(Dataset excerpts)
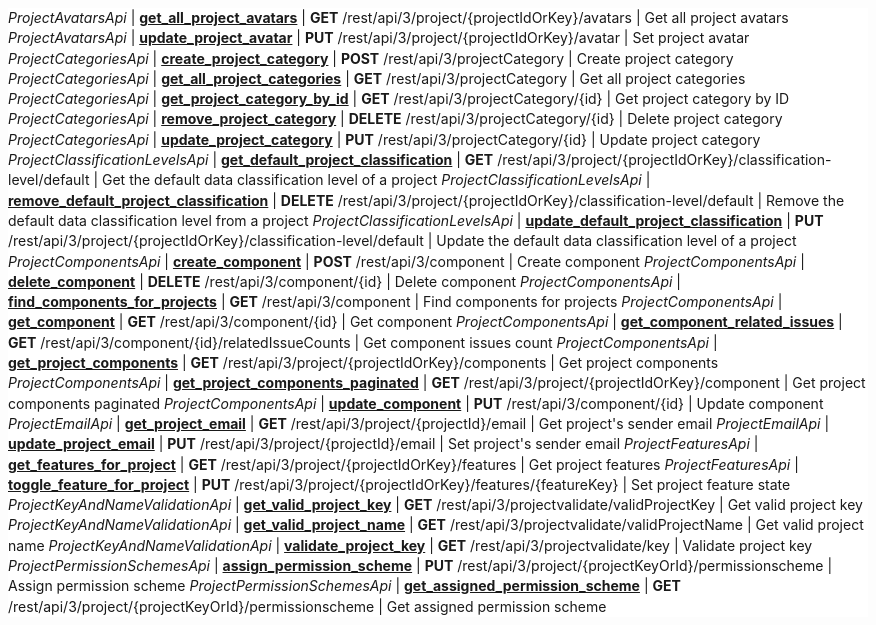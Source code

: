 *ProjectAvatarsApi* | [**get_all_project_avatars**](docs/ProjectAvatarsApi.md#get_all_project_avatars) | **GET** /rest/api/3/project/{projectIdOrKey}/avatars | Get all project avatars
*ProjectAvatarsApi* | [**update_project_avatar**](docs/ProjectAvatarsApi.md#update_project_avatar) | **PUT** /rest/api/3/project/{projectIdOrKey}/avatar | Set project avatar
*ProjectCategoriesApi* | [**create_project_category**](docs/ProjectCategoriesApi.md#create_project_category) | **POST** /rest/api/3/projectCategory | Create project category
*ProjectCategoriesApi* | [**get_all_project_categories**](docs/ProjectCategoriesApi.md#get_all_project_categories) | **GET** /rest/api/3/projectCategory | Get all project categories
*ProjectCategoriesApi* | [**get_project_category_by_id**](docs/ProjectCategoriesApi.md#get_project_category_by_id) | **GET** /rest/api/3/projectCategory/{id} | Get project category by ID
*ProjectCategoriesApi* | [**remove_project_category**](docs/ProjectCategoriesApi.md#remove_project_category) | **DELETE** /rest/api/3/projectCategory/{id} | Delete project category
*ProjectCategoriesApi* | [**update_project_category**](docs/ProjectCategoriesApi.md#update_project_category) | **PUT** /rest/api/3/projectCategory/{id} | Update project category
*ProjectClassificationLevelsApi* | [**get_default_project_classification**](docs/ProjectClassificationLevelsApi.md#get_default_project_classification) | **GET** /rest/api/3/project/{projectIdOrKey}/classification-level/default | Get the default data classification level of a project
*ProjectClassificationLevelsApi* | [**remove_default_project_classification**](docs/ProjectClassificationLevelsApi.md#remove_default_project_classification) | **DELETE** /rest/api/3/project/{projectIdOrKey}/classification-level/default | Remove the default data classification level from a project
*ProjectClassificationLevelsApi* | [**update_default_project_classification**](docs/ProjectClassificationLevelsApi.md#update_default_project_classification) | **PUT** /rest/api/3/project/{projectIdOrKey}/classification-level/default | Update the default data classification level of a project
*ProjectComponentsApi* | [**create_component**](docs/ProjectComponentsApi.md#create_component) | **POST** /rest/api/3/component | Create component
*ProjectComponentsApi* | [**delete_component**](docs/ProjectComponentsApi.md#delete_component) | **DELETE** /rest/api/3/component/{id} | Delete component
*ProjectComponentsApi* | [**find_components_for_projects**](docs/ProjectComponentsApi.md#find_components_for_projects) | **GET** /rest/api/3/component | Find components for projects
*ProjectComponentsApi* | [**get_component**](docs/ProjectComponentsApi.md#get_component) | **GET** /rest/api/3/component/{id} | Get component
*ProjectComponentsApi* | [**get_component_related_issues**](docs/ProjectComponentsApi.md#get_component_related_issues) | **GET** /rest/api/3/component/{id}/relatedIssueCounts | Get component issues count
*ProjectComponentsApi* | [**get_project_components**](docs/ProjectComponentsApi.md#get_project_components) | **GET** /rest/api/3/project/{projectIdOrKey}/components | Get project components
*ProjectComponentsApi* | [**get_project_components_paginated**](docs/ProjectComponentsApi.md#get_project_components_paginated) | **GET** /rest/api/3/project/{projectIdOrKey}/component | Get project components paginated
*ProjectComponentsApi* | [**update_component**](docs/ProjectComponentsApi.md#update_component) | **PUT** /rest/api/3/component/{id} | Update component
*ProjectEmailApi* | [**get_project_email**](docs/ProjectEmailApi.md#get_project_email) | **GET** /rest/api/3/project/{projectId}/email | Get project's sender email
*ProjectEmailApi* | [**update_project_email**](docs/ProjectEmailApi.md#update_project_email) | **PUT** /rest/api/3/project/{projectId}/email | Set project's sender email
*ProjectFeaturesApi* | [**get_features_for_project**](docs/ProjectFeaturesApi.md#get_features_for_project) | **GET** /rest/api/3/project/{projectIdOrKey}/features | Get project features
*ProjectFeaturesApi* | [**toggle_feature_for_project**](docs/ProjectFeaturesApi.md#toggle_feature_for_project) | **PUT** /rest/api/3/project/{projectIdOrKey}/features/{featureKey} | Set project feature state
*ProjectKeyAndNameValidationApi* | [**get_valid_project_key**](docs/ProjectKeyAndNameValidationApi.md#get_valid_project_key) | **GET** /rest/api/3/projectvalidate/validProjectKey | Get valid project key
*ProjectKeyAndNameValidationApi* | [**get_valid_project_name**](docs/ProjectKeyAndNameValidationApi.md#get_valid_project_name) | **GET** /rest/api/3/projectvalidate/validProjectName | Get valid project name
*ProjectKeyAndNameValidationApi* | [**validate_project_key**](docs/ProjectKeyAndNameValidationApi.md#validate_project_key) | **GET** /rest/api/3/projectvalidate/key | Validate project key
*ProjectPermissionSchemesApi* | [**assign_permission_scheme**](docs/ProjectPermissionSchemesApi.md#assign_permission_scheme) | **PUT** /rest/api/3/project/{projectKeyOrId}/permissionscheme | Assign permission scheme
*ProjectPermissionSchemesApi* | [**get_assigned_permission_scheme**](docs/ProjectPermissionSchemesApi.md#get_assigned_permission_scheme) | **GET** /rest/api/3/project/{projectKeyOrId}/permissionscheme | Get assigned permission scheme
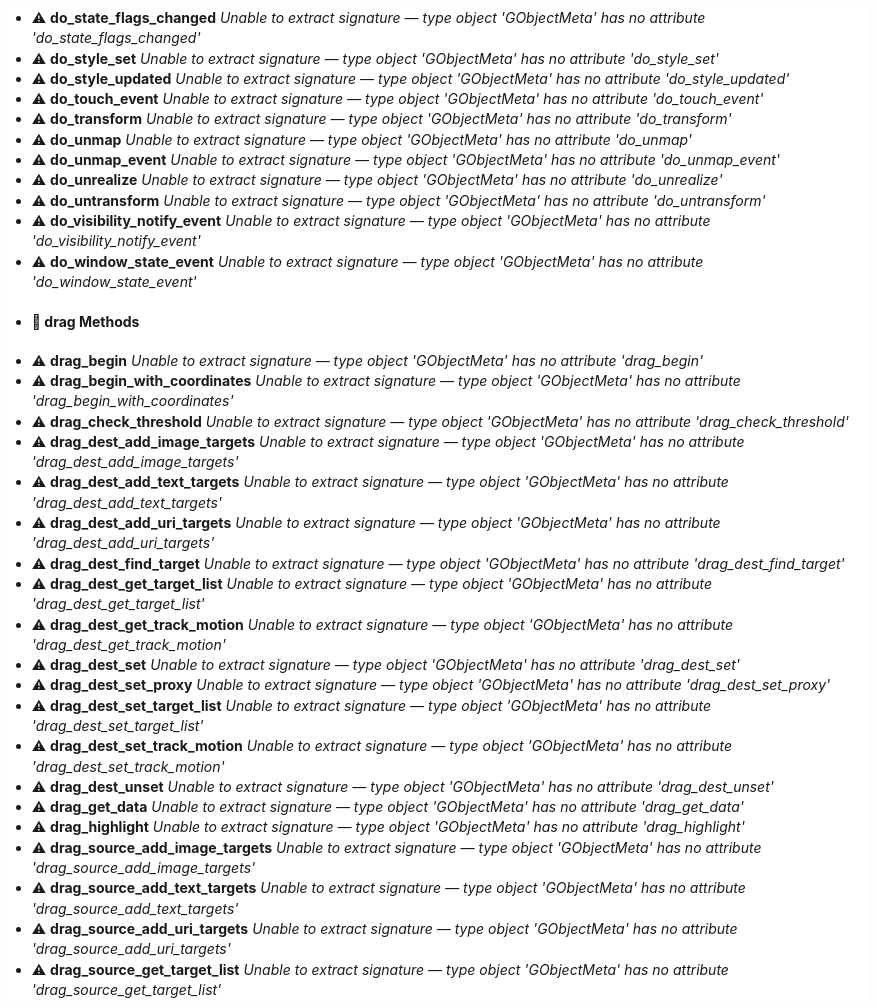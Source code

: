   - ⚠️ **do_state_flags_changed** _Unable to extract signature — type object 'GObjectMeta' has no attribute 'do_state_flags_changed'_<br>
  - ⚠️ **do_style_set** _Unable to extract signature — type object 'GObjectMeta' has no attribute 'do_style_set'_<br>
  - ⚠️ **do_style_updated** _Unable to extract signature — type object 'GObjectMeta' has no attribute 'do_style_updated'_<br>
  - ⚠️ **do_touch_event** _Unable to extract signature — type object 'GObjectMeta' has no attribute 'do_touch_event'_<br>
  - ⚠️ **do_transform** _Unable to extract signature — type object 'GObjectMeta' has no attribute 'do_transform'_<br>
  - ⚠️ **do_unmap** _Unable to extract signature — type object 'GObjectMeta' has no attribute 'do_unmap'_<br>
  - ⚠️ **do_unmap_event** _Unable to extract signature — type object 'GObjectMeta' has no attribute 'do_unmap_event'_<br>
  - ⚠️ **do_unrealize** _Unable to extract signature — type object 'GObjectMeta' has no attribute 'do_unrealize'_<br>
  - ⚠️ **do_untransform** _Unable to extract signature — type object 'GObjectMeta' has no attribute 'do_untransform'_<br>
  - ⚠️ **do_visibility_notify_event** _Unable to extract signature — type object 'GObjectMeta' has no attribute 'do_visibility_notify_event'_<br>
  - ⚠️ **do_window_state_event** _Unable to extract signature — type object 'GObjectMeta' has no attribute 'do_window_state_event'_<br>
- #### 🔹 drag Methods
<a name="drag-methods"></a>
  - ⚠️ **drag_begin** _Unable to extract signature — type object 'GObjectMeta' has no attribute 'drag_begin'_<br>
  - ⚠️ **drag_begin_with_coordinates** _Unable to extract signature — type object 'GObjectMeta' has no attribute 'drag_begin_with_coordinates'_<br>
  - ⚠️ **drag_check_threshold** _Unable to extract signature — type object 'GObjectMeta' has no attribute 'drag_check_threshold'_<br>
  - ⚠️ **drag_dest_add_image_targets** _Unable to extract signature — type object 'GObjectMeta' has no attribute 'drag_dest_add_image_targets'_<br>
  - ⚠️ **drag_dest_add_text_targets** _Unable to extract signature — type object 'GObjectMeta' has no attribute 'drag_dest_add_text_targets'_<br>
  - ⚠️ **drag_dest_add_uri_targets** _Unable to extract signature — type object 'GObjectMeta' has no attribute 'drag_dest_add_uri_targets'_<br>
  - ⚠️ **drag_dest_find_target** _Unable to extract signature — type object 'GObjectMeta' has no attribute 'drag_dest_find_target'_<br>
  - ⚠️ **drag_dest_get_target_list** _Unable to extract signature — type object 'GObjectMeta' has no attribute 'drag_dest_get_target_list'_<br>
  - ⚠️ **drag_dest_get_track_motion** _Unable to extract signature — type object 'GObjectMeta' has no attribute 'drag_dest_get_track_motion'_<br>
  - ⚠️ **drag_dest_set** _Unable to extract signature — type object 'GObjectMeta' has no attribute 'drag_dest_set'_<br>
  - ⚠️ **drag_dest_set_proxy** _Unable to extract signature — type object 'GObjectMeta' has no attribute 'drag_dest_set_proxy'_<br>
  - ⚠️ **drag_dest_set_target_list** _Unable to extract signature — type object 'GObjectMeta' has no attribute 'drag_dest_set_target_list'_<br>
  - ⚠️ **drag_dest_set_track_motion** _Unable to extract signature — type object 'GObjectMeta' has no attribute 'drag_dest_set_track_motion'_<br>
  - ⚠️ **drag_dest_unset** _Unable to extract signature — type object 'GObjectMeta' has no attribute 'drag_dest_unset'_<br>
  - ⚠️ **drag_get_data** _Unable to extract signature — type object 'GObjectMeta' has no attribute 'drag_get_data'_<br>
  - ⚠️ **drag_highlight** _Unable to extract signature — type object 'GObjectMeta' has no attribute 'drag_highlight'_<br>
  - ⚠️ **drag_source_add_image_targets** _Unable to extract signature — type object 'GObjectMeta' has no attribute 'drag_source_add_image_targets'_<br>
  - ⚠️ **drag_source_add_text_targets** _Unable to extract signature — type object 'GObjectMeta' has no attribute 'drag_source_add_text_targets'_<br>
  - ⚠️ **drag_source_add_uri_targets** _Unable to extract signature — type object 'GObjectMeta' has no attribute 'drag_source_add_uri_targets'_<br>
  - ⚠️ **drag_source_get_target_list** _Unable to extract signature — type object 'GObjectMeta' has no attribute 'drag_source_get_target_list'_<br>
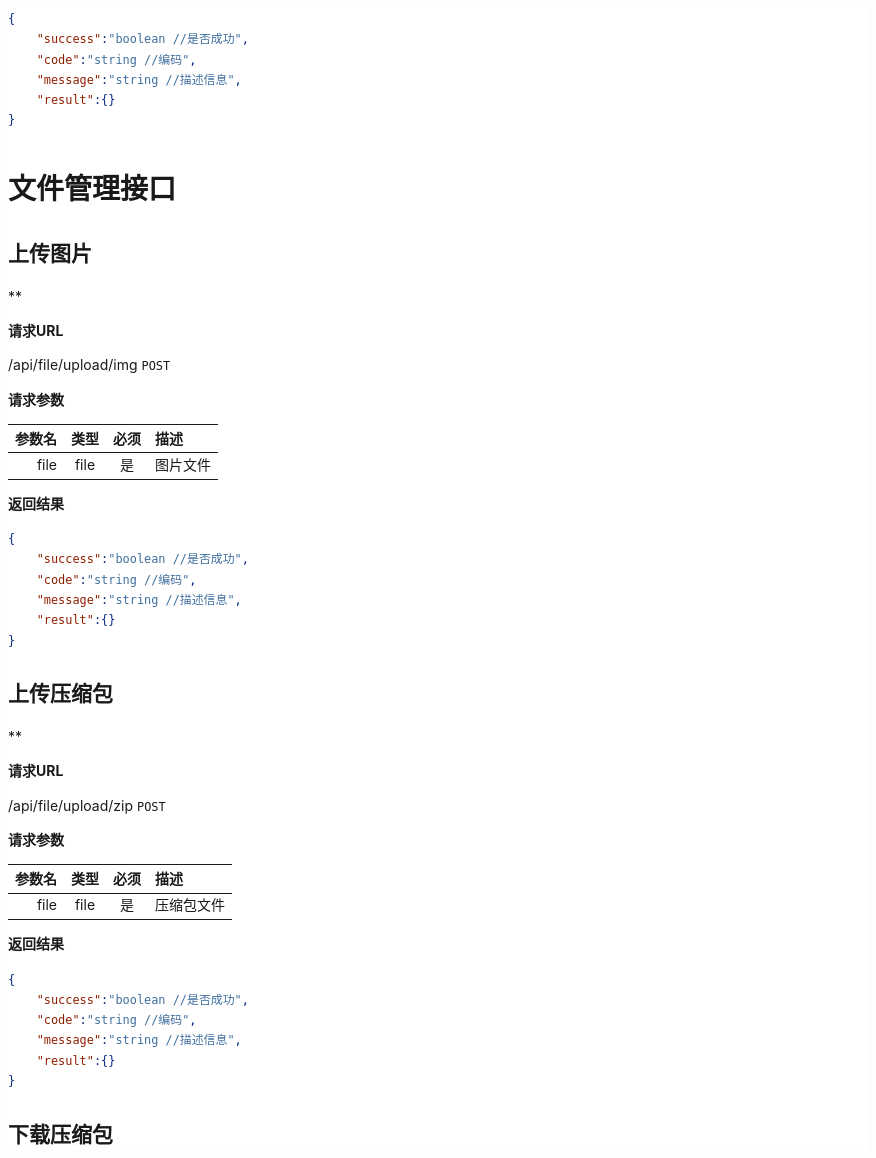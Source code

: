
 ```json
{
	"success":"boolean //是否成功",
	"code":"string //编码",
	"message":"string //描述信息",
	"result":{}
}
```
# 文件管理接口
## 上传图片

**

**请求URL**

/api/file/upload/img `POST` 

**请求参数**

参数名|类型|必须|描述
--:|:--:|:--:|:--
file|file|是|图片文件

**返回结果**

```json
{
	"success":"boolean //是否成功",
	"code":"string //编码",
	"message":"string //描述信息",
	"result":{}
}
```
## 上传压缩包

**

**请求URL**

/api/file/upload/zip `POST` 

**请求参数**

参数名|类型|必须|描述
--:|:--:|:--:|:--
file|file|是|压缩包文件

**返回结果**

```json
{
	"success":"boolean //是否成功",
	"code":"string //编码",
	"message":"string //描述信息",
	"result":{}
}
```
## 下载压缩包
(End Dataset excerpts)
*Task item*. Using the data above, extract exactly the lines from the one that holds "Delete project category" to the one that holds "from a project", both ends included, and no others.

*Result for this task*.
*ProjectCategoriesApi* | [**remove_project_category**](docs/ProjectCategoriesApi.md#remove_project_category) | **DELETE** /rest/api/3/projectCategory/{id} | Delete project category
*ProjectCategoriesApi* | [**update_project_category**](docs/ProjectCategoriesApi.md#update_project_category) | **PUT** /rest/api/3/projectCategory/{id} | Update project category
*ProjectClassificationLevelsApi* | [**get_default_project_classification**](docs/ProjectClassificationLevelsApi.md#get_default_project_classification) | **GET** /rest/api/3/project/{projectIdOrKey}/classification-level/default | Get the default data classification level of a project
*ProjectClassificationLevelsApi* | [**remove_default_project_classification**](docs/ProjectClassificationLevelsApi.md#remove_default_project_classification) | **DELETE** /rest/api/3/project/{projectIdOrKey}/classification-level/default | Remove the default data classification level from a project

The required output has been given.